Math Calculator — Free Online, With History
A full-featured online calculator with calculation history. Add, subtract, multiply, divide, use brackets for complex expressions, and review your previous calculations.
📋 Calculation History
How to Use This Calculator
Click the buttons or use your keyboard to enter calculations. The display shows your current input; the expression line shows the full equation being built. Press AC to clear everything, or use the backspace key to delete the last character.
Keyboard shortcuts: 0–9 for digits, + − * / for operations, Enter or = for result, Backspace to delete, Escape to clear all, % for percentage.
Clicking a previous result in the history panel loads it back into the calculator so you can continue from that value.
Order of Operations — BODMAS / PEMDAS
When a calculation contains multiple operations, they are performed in a specific order — not simply left to right. This order is called BODMAS (UK/Australia) or PEMDAS (US):
| Letter | BODMAS | PEMDAS | Example |
|---|---|---|---|
| B / P | Brackets | Parentheses | (2 + 3) × 4 = 20, not 14 |
| O / E | Orders (powers) | Exponents | 2² before × or + |
| D / M | Division | Multiplication | Performed left to right |
| M / D | Multiplication | Division | Same level as above |
| A / A | Addition | Addition | Performed left to right |
| S / S | Subtraction | Subtraction | Same level as above |
Example: 10 + 2 × 6 = 10 + 12 = 22 (not 72, because multiplication before addition). With brackets: (10 + 2) × 6 = 12 × 6 = 72.

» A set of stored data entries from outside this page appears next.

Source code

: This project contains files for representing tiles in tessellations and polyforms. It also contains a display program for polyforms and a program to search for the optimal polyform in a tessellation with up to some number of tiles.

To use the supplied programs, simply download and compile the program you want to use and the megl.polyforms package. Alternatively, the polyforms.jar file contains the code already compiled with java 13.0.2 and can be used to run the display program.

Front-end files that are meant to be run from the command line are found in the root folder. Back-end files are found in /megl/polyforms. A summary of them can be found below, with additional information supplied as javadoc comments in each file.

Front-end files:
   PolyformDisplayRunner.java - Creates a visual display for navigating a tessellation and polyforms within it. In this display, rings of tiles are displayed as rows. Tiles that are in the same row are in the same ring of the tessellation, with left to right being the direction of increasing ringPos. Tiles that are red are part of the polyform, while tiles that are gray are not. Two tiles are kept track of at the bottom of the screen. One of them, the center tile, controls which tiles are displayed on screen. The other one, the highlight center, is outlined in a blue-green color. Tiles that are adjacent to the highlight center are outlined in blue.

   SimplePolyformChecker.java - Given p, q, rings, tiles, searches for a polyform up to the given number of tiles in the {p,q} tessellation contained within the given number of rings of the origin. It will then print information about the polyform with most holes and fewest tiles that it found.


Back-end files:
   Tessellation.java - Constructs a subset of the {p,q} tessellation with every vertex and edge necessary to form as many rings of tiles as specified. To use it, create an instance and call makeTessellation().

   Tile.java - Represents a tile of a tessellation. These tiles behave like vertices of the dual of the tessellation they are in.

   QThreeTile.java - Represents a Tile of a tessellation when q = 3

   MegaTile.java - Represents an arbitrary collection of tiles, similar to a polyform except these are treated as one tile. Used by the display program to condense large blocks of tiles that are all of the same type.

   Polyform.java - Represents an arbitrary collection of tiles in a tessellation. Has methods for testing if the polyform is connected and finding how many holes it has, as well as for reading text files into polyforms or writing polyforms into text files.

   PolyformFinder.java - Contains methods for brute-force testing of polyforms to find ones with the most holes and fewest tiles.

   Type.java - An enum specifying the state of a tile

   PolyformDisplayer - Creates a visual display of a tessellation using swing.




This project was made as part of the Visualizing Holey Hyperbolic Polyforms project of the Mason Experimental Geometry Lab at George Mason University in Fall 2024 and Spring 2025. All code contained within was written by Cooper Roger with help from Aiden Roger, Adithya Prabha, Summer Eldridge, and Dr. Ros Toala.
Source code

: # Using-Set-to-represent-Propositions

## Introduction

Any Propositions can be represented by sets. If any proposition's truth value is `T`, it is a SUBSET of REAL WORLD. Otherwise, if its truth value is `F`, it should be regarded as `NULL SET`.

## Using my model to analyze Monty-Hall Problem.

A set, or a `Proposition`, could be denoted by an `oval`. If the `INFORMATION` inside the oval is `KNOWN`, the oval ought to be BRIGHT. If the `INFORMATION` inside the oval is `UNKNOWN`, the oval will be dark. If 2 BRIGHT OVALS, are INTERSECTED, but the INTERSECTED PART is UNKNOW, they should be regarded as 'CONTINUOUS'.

Common Calculation Types and Formulas
Percentages on a calculator
- X% of Y: type Y × X ÷ 100 =
- Add X% to Y: type Y × (1 + X÷100) = or Y + (Y × X ÷ 100) =
- Subtract X%: type Y × (1 − X÷100) =
- What % is X of Y: type X ÷ Y × 100 =
Area and volume calculations
- Rectangle area: length × width
- Circle area: 3.14159 × radius × radius
- Cylinder volume: 3.14159 × radius² × height
- Triangle area: 0.5 × base × height
Financial calculations
- Simple interest: Principal × Rate × Time
- Percentage increase: ((New − Old) ÷ Old) × 100
- Splitting a bill: Total ÷ number of people
- Tip amount: Bill × tip percentage ÷ 100
Mental Maths Strategies for Everyday Calculations
A calculator is always faster, but understanding mental maths strategies helps you estimate quickly and catch errors before they cost you money. The most useful techniques:
Rounding and compensation
Round numbers to make calculations easier, then adjust. £19.99 × 3 = round to £20 × 3 = £60, minus 3p = £59.97. 47 + 38: round to 50 + 40 = 90, minus 3 + 2 = 85. This technique works for any addition or multiplication where rounding simplifies one factor.
Breaking apart numbers
Decompose numbers into familiar parts. 13 × 7: break into (10 × 7) + (3 × 7) = 70 + 21 = 91. 136 + 47: add tens first (130 + 40 = 170), then units (6 + 7 = 13), total = 183. This left-to-right method (unlike the right-to-left written method taught in school) is faster for mental calculation because the big, important digits are handled first.
Multiplying by 5, 25, 50, 99
- ×5: divide by 2 and multiply by 10. 46 × 5 = 46/2 × 10 = 230
- ×25: divide by 4 and multiply by 100. 32 × 25 = 32/4 × 100 = 800
- ×50: divide by 2 and multiply by 100. 18 × 50 = 18/2 × 100 = 900
- ×99: multiply by 100 and subtract the original. 47 × 99 = 4700 − 47 = 4653
Number Systems and Bases
Standard arithmetic uses base 10 (decimal) — digits 0–9, where position represents powers of 10. Computers use base 2 (binary) — only 0s and 1s. This is why a seemingly simple sum like 0.1 + 0.2 produces 0.30000000000000004 in most programming languages: the decimal fraction 0.1 cannot be represented exactly in binary floating-point format, just as 1/3 cannot be represented exactly in decimal. For everyday calculator use this doesn't matter — the error occurs in the 16th decimal place — but it's why financial software uses decimal arithmetic libraries rather than standard floating-point.
The History of Calculation
Before electronic calculators, complex arithmetic was performed using mechanical calculators (Pascaline, 1642), logarithm tables (1614), and the slide rule (1622). The first mass-market electronic calculator, the Busicom 141-PF, was released in 1970 using the Intel 4004 chip. Texas Instruments' Datamath in 1972 brought pocket calculators to consumers for $149 ($1,100 in today's money). By 1975, prices had fallen below $25. Today, the same arithmetic runs as JavaScript in a browser tab in milliseconds — the first calculator on a webpage.